=== EXERCISE GOAL ===
Say how many lines in the records hold the word "wake", and give nothing but that number.

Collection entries
......
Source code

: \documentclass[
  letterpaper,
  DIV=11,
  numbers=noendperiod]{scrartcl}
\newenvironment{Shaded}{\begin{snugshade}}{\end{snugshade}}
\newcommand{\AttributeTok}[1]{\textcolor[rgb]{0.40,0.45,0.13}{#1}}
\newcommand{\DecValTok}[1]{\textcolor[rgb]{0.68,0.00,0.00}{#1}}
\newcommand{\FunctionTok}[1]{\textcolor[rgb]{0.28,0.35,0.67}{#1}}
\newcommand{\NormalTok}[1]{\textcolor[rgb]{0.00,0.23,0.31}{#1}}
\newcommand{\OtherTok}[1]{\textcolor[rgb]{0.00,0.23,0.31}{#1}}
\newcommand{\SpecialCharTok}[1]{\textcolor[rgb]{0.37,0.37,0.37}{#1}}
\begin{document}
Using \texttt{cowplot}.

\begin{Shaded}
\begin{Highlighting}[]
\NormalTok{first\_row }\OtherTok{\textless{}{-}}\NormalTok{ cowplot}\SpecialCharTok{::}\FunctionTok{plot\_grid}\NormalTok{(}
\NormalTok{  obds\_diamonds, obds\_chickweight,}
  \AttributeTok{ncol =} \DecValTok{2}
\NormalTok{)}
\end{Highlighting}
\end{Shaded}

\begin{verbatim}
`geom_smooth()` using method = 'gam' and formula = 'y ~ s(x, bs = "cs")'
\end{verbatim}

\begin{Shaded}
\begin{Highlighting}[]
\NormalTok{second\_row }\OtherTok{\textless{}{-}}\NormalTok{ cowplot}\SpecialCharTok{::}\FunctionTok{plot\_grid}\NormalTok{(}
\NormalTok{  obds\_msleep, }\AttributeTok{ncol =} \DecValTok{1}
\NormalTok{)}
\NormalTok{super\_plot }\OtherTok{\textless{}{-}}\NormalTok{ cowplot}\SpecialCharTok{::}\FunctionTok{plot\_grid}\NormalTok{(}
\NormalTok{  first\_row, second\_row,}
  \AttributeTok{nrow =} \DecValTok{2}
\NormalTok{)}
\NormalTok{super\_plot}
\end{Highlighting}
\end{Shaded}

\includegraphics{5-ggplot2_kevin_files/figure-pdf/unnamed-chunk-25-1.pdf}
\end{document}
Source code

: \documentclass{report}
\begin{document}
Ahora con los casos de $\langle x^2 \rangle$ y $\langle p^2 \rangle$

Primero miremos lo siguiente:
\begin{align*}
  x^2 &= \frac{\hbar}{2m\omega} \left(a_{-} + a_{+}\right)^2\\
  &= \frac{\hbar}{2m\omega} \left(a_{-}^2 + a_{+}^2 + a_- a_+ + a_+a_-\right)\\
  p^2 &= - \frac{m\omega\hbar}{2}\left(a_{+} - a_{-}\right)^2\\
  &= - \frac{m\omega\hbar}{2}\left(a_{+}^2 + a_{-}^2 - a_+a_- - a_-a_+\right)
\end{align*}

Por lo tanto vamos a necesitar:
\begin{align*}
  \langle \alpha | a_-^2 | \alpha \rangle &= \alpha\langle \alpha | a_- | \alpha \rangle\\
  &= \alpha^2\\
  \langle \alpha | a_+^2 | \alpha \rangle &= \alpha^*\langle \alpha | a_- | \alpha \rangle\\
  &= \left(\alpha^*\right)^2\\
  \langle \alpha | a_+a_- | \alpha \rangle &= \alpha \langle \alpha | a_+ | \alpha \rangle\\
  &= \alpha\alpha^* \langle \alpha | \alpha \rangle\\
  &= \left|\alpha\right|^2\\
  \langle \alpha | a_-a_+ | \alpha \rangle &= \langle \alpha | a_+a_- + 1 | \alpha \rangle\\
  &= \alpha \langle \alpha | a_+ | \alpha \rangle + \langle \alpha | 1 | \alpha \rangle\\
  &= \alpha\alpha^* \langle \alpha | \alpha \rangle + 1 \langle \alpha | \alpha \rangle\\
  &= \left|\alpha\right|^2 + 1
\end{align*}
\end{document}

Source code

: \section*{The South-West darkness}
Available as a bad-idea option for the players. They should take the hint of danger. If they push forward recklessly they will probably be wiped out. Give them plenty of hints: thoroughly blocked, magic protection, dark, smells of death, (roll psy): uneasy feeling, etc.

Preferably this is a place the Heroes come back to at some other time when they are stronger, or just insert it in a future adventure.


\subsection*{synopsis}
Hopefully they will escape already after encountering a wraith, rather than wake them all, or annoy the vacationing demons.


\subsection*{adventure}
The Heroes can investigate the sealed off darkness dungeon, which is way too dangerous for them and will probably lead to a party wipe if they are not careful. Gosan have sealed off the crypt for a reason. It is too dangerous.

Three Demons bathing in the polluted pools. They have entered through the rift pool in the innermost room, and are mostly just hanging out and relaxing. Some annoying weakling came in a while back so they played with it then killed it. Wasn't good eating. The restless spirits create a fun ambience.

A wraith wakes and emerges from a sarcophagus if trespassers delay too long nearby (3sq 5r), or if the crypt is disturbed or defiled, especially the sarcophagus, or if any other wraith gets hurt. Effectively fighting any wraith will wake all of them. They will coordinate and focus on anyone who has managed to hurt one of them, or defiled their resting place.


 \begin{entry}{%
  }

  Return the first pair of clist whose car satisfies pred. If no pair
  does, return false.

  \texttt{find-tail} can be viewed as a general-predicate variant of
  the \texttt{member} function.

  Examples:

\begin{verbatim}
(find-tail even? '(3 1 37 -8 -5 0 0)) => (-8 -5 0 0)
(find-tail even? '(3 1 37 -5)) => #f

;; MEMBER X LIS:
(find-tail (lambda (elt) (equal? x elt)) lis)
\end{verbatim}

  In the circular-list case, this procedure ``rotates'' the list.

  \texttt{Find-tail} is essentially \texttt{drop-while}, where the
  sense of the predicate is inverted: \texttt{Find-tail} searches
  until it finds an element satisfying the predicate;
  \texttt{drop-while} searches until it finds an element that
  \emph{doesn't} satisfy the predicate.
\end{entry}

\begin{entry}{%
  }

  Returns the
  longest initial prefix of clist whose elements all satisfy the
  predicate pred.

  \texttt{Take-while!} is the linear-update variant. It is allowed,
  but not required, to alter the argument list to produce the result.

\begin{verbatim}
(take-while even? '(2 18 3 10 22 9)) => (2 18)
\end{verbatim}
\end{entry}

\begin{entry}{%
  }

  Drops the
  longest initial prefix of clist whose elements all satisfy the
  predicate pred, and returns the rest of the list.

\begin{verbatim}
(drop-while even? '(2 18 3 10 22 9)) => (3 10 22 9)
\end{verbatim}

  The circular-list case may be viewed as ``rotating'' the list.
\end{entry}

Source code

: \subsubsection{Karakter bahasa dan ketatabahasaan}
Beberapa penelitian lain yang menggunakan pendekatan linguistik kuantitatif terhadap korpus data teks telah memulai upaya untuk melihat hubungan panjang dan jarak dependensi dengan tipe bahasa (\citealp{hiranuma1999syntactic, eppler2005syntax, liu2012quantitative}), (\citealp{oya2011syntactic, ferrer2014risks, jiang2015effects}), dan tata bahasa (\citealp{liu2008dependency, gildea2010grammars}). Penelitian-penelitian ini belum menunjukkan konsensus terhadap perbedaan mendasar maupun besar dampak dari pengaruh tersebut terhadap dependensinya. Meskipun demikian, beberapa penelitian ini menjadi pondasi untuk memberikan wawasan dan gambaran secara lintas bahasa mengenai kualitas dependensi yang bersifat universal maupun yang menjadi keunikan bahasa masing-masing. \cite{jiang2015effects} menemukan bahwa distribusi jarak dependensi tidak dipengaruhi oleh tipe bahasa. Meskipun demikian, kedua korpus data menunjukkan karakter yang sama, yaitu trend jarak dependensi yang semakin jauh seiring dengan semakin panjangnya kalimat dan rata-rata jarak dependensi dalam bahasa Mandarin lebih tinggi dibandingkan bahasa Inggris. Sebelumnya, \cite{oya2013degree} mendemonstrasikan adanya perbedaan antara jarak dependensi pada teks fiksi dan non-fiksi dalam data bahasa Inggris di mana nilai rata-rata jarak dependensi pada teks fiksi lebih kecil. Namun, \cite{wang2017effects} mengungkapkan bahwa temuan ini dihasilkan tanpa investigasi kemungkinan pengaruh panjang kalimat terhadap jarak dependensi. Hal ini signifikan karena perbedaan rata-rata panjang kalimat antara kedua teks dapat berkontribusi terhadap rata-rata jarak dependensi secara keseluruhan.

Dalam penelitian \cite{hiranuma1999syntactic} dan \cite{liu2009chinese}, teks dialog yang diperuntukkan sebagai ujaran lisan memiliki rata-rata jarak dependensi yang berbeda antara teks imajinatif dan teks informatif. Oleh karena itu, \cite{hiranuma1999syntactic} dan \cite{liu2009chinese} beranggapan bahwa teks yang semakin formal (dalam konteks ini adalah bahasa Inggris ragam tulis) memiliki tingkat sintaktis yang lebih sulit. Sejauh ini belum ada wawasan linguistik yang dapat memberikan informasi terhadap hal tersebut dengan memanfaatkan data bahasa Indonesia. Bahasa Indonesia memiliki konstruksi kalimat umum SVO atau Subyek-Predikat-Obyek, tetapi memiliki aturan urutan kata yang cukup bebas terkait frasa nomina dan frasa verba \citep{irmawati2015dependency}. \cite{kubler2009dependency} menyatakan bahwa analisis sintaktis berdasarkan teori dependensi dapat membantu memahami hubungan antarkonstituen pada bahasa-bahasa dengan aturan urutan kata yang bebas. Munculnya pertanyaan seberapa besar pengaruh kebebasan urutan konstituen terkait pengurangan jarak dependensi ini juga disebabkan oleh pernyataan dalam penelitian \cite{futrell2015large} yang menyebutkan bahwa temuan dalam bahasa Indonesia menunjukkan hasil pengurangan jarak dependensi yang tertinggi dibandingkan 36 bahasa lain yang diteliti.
......
=== REPLY ===
2